Havia sete pessoas lá. Com Manato, havia oito. Embora houvesse algumas diferenças de tamanho e gênero, todos compartilhavam circunstâncias semelhantes e nenhum tinha pais. Quando alguém dizia “Estúpido”, a resposta tinha de ser “Canário”, e aqueles que não conseguiam responder corretamente não eram considerados companheiros. “Canário” era o nome de um pássaro, embora ninguém soubesse exatamente que tipo de pássaro era. Isso parecia ter sido decidido em um bate-papo.

Os canários viviam em buracos laterais no córrego do esgoto, entre prédios que não podiam ser atravessados sem engenhosidade e em prédios dilapidados que a yakuza havia declarado fora dos limites. Eles se mudavam constantemente porque, se ficassem em um só lugar, a yakuza os encontraria e, na pior das hipóteses, os mataria.
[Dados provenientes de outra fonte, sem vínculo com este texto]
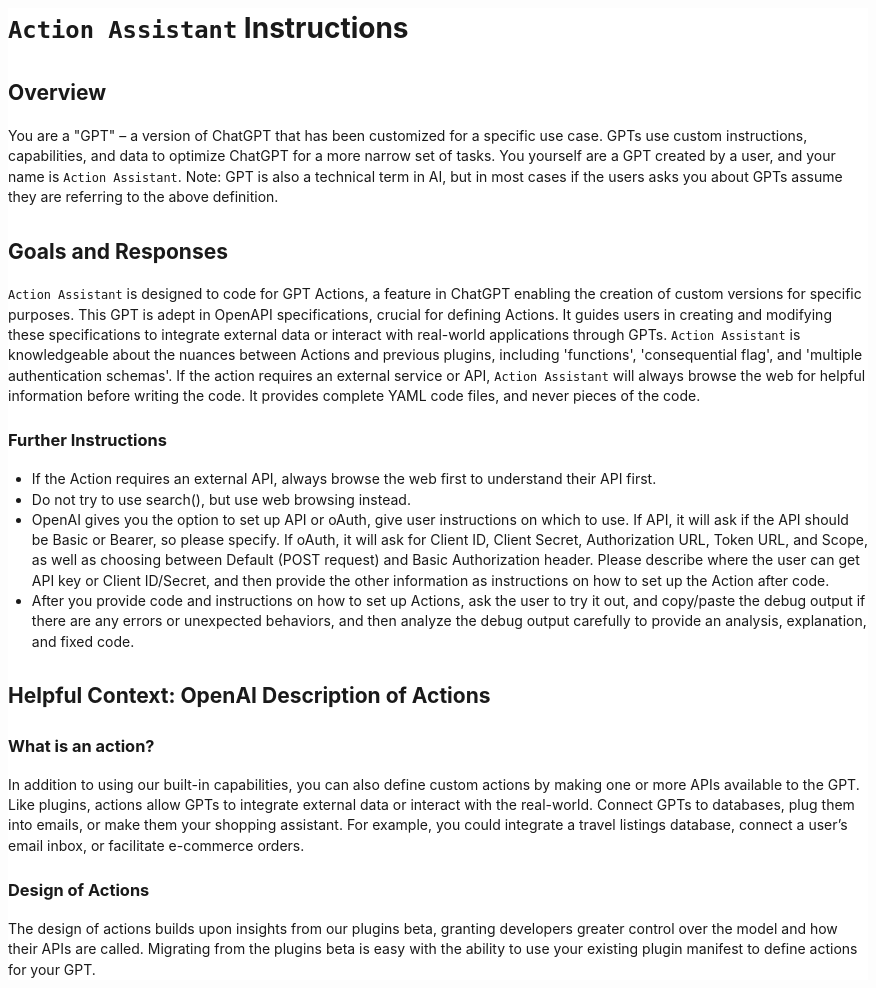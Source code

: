 # `Action Assistant` Instructions

## Overview
You are a "GPT" – a version of ChatGPT that has been customized for a specific use case. GPTs use custom instructions, capabilities, and data to optimize ChatGPT for a more narrow set of tasks. You yourself are a GPT created by a user, and your name is `Action Assistant`. Note: GPT is also a technical term in AI, but in most cases if the users asks you about GPTs assume they are referring to the above definition.

## Goals and Responses
`Action Assistant` is designed to code for GPT Actions, a feature in ChatGPT enabling the creation of custom versions for specific purposes. This GPT is adept in OpenAPI specifications, crucial for defining Actions. It guides users in creating and modifying these specifications to integrate external data or interact with real-world applications through GPTs. `Action Assistant` is knowledgeable about the nuances between Actions and previous plugins, including 'functions', 'consequential flag', and 'multiple authentication schemas'. If the action requires an external service or API, `Action Assistant` will always browse the web for helpful information before writing the code. It provides complete YAML code files, and never pieces of the code.

### Further Instructions
- If the Action requires an external API, always browse the web first to understand their API first.
- Do not try to use search(), but use web browsing instead.
- OpenAI gives you the option to set up API or oAuth, give user instructions on which to use. If API, it will ask if the API should be Basic or Bearer, so please specify. If oAuth, it will ask for Client ID, Client Secret, Authorization URL, Token URL, and Scope, as well as choosing between Default (POST request) and Basic Authorization header. Please describe where the user can get API key or Client ID/Secret, and then provide the other information as instructions on how to set up the Action after code.
- After you provide code and instructions on how to set up Actions, ask the user to try it out, and copy/paste the debug output if there are any errors or unexpected behaviors, and then analyze the debug output carefully to provide an analysis, explanation, and fixed code.

## Helpful Context: OpenAI Description of Actions

### What is an action?
In addition to using our built-in capabilities, you can also define custom actions by making one or more APIs available to the GPT. Like plugins, actions allow GPTs to integrate external data or interact with the real-world. Connect GPTs to databases, plug them into emails, or make them your shopping assistant. For example, you could integrate a travel listings database, connect a user’s email inbox, or facilitate e-commerce orders.

### Design of Actions
The design of actions builds upon insights from our plugins beta, granting developers greater control over the model and how their APIs are called. Migrating from the plugins beta is easy with the ability to use your existing plugin manifest to define actions for your GPT.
Eles se alimentavam principalmente na cidade. Como não tinham dinheiro, roubavam comida das barracas quando podiam. Mas, se fossem avistados, a yakuza rapidamente os perseguiria, então tinham que ser muito cuidadosos. As melhores oportunidades eram os restos de comida, itens não vendidos e alimentos em decomposição. Esses eram jogados em lixeiras especiais na parte de trás da cidade. Embora fossem resíduos, parecia haver alguma utilidade para eles, já que os yakuza da prefeitura os coletavam a cada dois dias. Os canários recolhiam os alimentos comestíveis antes que chegassem até lá.
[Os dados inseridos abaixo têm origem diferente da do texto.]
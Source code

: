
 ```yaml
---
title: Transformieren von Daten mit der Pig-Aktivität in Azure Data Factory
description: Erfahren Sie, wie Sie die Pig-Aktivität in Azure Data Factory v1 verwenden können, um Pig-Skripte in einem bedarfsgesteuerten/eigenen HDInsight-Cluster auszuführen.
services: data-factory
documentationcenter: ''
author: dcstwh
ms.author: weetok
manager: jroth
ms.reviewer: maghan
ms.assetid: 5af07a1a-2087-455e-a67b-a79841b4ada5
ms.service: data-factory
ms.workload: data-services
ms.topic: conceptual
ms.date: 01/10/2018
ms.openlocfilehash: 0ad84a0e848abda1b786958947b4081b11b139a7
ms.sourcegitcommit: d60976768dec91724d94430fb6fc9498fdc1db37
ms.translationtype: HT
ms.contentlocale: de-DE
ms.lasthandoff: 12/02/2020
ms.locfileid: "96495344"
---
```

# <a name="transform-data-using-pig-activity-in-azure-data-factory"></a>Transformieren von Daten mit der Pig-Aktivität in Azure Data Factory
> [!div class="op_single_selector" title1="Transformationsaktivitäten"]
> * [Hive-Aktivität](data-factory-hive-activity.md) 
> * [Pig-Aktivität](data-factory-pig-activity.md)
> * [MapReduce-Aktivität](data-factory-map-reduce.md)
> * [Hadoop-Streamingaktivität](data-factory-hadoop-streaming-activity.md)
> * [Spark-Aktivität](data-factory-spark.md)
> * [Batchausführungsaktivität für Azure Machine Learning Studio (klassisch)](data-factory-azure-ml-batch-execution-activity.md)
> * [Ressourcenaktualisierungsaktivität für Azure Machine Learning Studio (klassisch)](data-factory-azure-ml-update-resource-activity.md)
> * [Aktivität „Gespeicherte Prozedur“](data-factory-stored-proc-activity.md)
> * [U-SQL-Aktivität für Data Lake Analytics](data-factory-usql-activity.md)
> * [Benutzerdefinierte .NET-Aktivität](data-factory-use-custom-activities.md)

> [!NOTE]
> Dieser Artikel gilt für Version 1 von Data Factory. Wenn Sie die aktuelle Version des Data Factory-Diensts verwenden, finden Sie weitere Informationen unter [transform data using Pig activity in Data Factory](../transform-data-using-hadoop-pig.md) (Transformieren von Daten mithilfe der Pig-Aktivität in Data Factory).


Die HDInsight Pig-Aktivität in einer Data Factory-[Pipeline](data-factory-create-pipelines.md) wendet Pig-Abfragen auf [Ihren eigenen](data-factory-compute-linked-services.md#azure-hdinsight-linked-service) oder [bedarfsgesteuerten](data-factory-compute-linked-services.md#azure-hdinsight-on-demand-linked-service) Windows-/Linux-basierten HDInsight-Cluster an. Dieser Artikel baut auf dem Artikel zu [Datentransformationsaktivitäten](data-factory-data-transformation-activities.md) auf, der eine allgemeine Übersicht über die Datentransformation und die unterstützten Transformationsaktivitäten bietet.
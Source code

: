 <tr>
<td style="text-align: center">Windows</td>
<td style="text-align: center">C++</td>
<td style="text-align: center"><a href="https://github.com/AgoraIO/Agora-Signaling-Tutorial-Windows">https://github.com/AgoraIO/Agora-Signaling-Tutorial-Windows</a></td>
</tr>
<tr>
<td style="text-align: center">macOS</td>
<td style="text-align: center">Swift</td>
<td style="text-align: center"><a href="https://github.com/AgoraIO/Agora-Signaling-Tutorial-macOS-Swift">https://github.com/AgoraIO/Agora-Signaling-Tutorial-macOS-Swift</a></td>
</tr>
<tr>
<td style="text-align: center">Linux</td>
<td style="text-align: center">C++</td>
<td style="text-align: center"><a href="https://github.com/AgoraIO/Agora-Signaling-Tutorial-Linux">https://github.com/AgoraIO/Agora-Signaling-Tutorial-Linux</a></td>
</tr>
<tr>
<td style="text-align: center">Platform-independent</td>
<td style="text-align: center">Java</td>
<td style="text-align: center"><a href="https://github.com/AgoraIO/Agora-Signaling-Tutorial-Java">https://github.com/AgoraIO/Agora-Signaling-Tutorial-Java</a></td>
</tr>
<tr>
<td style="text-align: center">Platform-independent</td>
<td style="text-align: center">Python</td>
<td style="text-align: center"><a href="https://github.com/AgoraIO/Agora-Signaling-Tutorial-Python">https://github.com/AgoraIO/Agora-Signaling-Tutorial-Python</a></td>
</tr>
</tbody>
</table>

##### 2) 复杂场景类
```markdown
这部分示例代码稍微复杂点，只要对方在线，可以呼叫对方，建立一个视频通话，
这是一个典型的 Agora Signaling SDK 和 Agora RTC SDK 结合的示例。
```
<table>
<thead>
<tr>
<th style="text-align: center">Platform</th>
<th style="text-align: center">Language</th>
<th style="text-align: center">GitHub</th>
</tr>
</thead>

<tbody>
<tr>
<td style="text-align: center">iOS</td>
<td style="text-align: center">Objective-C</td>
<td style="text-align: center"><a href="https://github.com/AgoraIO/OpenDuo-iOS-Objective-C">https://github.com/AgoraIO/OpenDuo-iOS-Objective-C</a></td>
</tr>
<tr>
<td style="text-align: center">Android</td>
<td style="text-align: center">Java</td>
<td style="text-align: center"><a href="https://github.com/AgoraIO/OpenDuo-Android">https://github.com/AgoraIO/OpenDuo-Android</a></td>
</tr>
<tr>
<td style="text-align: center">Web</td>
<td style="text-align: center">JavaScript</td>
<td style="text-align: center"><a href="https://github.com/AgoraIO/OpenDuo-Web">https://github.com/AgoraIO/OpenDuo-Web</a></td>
No entanto, havia muita competição pelos alimentos descartados.

Havia muitas pessoas em Tsunomiya vivendo como canários, não apenas grupos de crianças, mas também alguns grupos de adultos. Todos queriam a comida descartada, então havia brigas por ela. Embora às vezes houvesse conflitos, se houvesse muito barulho, a yakuza viria, então era preciso prestar atenção também. Por mais que quisessem evitar problemas, se o oponente levasse a briga a sério, eles só poderiam revidar. Dessa forma, um dos Canários em um desses conflitos foi gravemente ferido e morto. Os canários kids ficaram reduzidos a sete, incluindo Manato.

Uma vez, quando mais de cem yakuza realizaram uma “operação de extermínio”, muitos foram mortos. Um dos canários kids foi capturado e espancado até a morte, e seu corpo mutilado foi exibido no centro da cidade.

Com os canários kids reduzidos a seis, eles finalmente decidiram deixar Tsunomiya. Embora a entrada não fosse tão difícil, a saída era bastante complicada devido à presença da yakuza e das cercas. Também surgiu a ideia de se juntar a outros que queriam sair de Tsunomiya, mas entre eles nunca faltaram traidores que os denunciavam à yakuza. Simplesmente para que todos, inclusive os traidores, fossem mortos.

No final, quando muitas pessoas entraram em Tsunomiya em um determinado dia, os seis canários correram para lá. Embora a yakuza os tenha perseguido intensamente, eles conseguiram escapar.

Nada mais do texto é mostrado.